Most Linux commands read input from the keyboard, write output to the screen, or both. Linux has fancy names for this reading and writing:

stdin (pronounced “standard input” or “standard in”)

The stream of input that Linux reads from your keyboard. When you type any command at a prompt, you’re supplying data on stdin.

stdout (pronounced “standard output” or “standard out”)

The stream of output that Linux writes to your display. When you run the ls command to print filenames, the results appear on stdout.

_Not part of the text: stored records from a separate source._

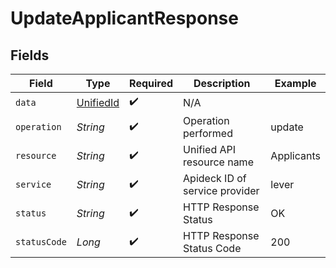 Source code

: # UpdateApplicantResponse


## Fields

| Field                                         | Type                                          | Required                                      | Description                                   | Example                                       |
| --------------------------------------------- | --------------------------------------------- | --------------------------------------------- | --------------------------------------------- | --------------------------------------------- |
| `data`                                        | [UnifiedId](../../models/shared/UnifiedId.md) | :heavy_check_mark:                            | N/A                                           |                                               |
| `operation`                                   | *String*                                      | :heavy_check_mark:                            | Operation performed                           | update                                        |
| `resource`                                    | *String*                                      | :heavy_check_mark:                            | Unified API resource name                     | Applicants                                    |
| `service`                                     | *String*                                      | :heavy_check_mark:                            | Apideck ID of service provider                | lever                                         |
| `status`                                      | *String*                                      | :heavy_check_mark:                            | HTTP Response Status                          | OK                                            |
| `statusCode`                                  | *Long*                                        | :heavy_check_mark:                            | HTTP Response Status Code                     | 200                                           |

Now comes the cool part. You can connect the stdout of one command to the stdin of another, so the first command feeds the second. Let’s begin with the familiar ls -l command to list a large directory, such as /bin, in long format:

$ ls -l /bin
total 12104
-rwxr-xr-x 1 root root 1113504 Jun  6  2019 bash
-rwxr-xr-x 1 root root  170456 Sep 21  2019 bsd-csh
-rwxr-xr-x 1 root root   34888 Jul  4  2019 bunzip2
-rwxr-xr-x 1 root root 2062296 Sep 18  2020 busybox
-rwxr-xr-x 1 root root   34888 Jul  4  2019 bzcat
⋮
-rwxr-xr-x 1 root root    5047 Apr 27  2017 znew

This directory contains far more files than your display has lines, so the output quickly scrolls off-screen. It’s a shame that ls can’t print the information one screenful at a time, pausing until you press a key to continue. But wait: another Linux command has that feature. The less command displays a file one screenful at a time:

$ less myfile                        View the file; press q to quit

You can connect these two commands because ls writes to stdout and less can read from stdin. Use a pipe to send the output of ls to the input of less:

$ ls -l /bin | less

This combined command displays the directory’s contents one screenful at a time. The vertical bar (|) between the commands is the Linux pipe symbol.1 It connects the first command’s stdout to the next command’s stdin. Any command line containing pipes is called a pipeline.

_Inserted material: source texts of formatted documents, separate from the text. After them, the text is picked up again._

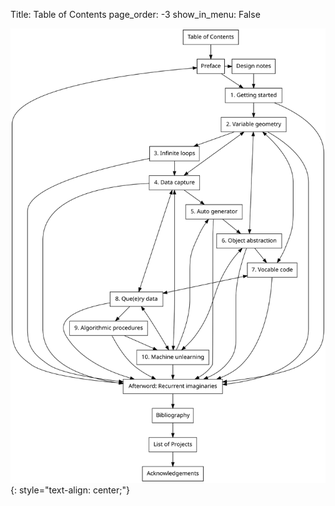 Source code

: Title: Table of Contents
page_order: -3
show_in_menu: False

![flowchart](TOC.svg)
{: style="text-align: center;"}

<!--Table of Contents-->

<div class="toc" id="mainToc"></div>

Commands generally are not aware that they’re part of a pipeline. ls believes it’s writing to the display, when in fact its output has been redirected to less. And less believes it’s reading from the keyboard when it’s actually reading the output of ls.

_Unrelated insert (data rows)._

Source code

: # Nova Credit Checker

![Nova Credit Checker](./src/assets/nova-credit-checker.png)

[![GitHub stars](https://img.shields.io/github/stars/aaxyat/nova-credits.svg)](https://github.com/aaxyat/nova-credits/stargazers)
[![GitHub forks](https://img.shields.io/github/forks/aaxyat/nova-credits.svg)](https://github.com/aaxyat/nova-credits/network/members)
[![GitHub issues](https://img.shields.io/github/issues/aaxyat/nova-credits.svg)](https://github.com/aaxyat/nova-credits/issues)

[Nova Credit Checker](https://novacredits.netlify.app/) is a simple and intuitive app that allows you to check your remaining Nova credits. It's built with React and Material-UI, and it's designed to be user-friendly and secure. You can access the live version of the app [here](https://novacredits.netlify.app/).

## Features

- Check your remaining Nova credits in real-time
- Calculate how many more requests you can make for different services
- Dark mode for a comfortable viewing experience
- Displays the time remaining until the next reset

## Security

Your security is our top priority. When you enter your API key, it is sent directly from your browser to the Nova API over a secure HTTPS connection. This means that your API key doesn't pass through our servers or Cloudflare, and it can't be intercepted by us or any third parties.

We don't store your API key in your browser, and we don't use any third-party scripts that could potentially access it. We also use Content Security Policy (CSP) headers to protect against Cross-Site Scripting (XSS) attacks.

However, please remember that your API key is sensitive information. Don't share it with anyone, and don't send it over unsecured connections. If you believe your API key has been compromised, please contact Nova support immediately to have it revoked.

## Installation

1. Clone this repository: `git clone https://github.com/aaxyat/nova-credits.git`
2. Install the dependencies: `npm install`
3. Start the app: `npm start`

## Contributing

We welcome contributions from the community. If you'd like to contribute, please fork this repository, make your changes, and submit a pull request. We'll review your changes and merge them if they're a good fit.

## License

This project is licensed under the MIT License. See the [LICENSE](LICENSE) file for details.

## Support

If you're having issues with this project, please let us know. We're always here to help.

Six Commands to Get You Started

Pipes are an essential part of Linux expertise. Let’s dive into building your piping skills with a small set of Linux commands so no matter which ones you encounter later, you’re ready to combine them.

The six commands—wc, head, cut, grep, sort, and uniq—have numerous options and modes of operation that I’ll largely skip for now to focus on pipes. To learn more about any command, run the man command to display full documentation. For example:

$ man wc

To demonstrate our six commands in action, I’ll use a file named animals.txt that lists some O’Reilly book information, shown in Example 1-1.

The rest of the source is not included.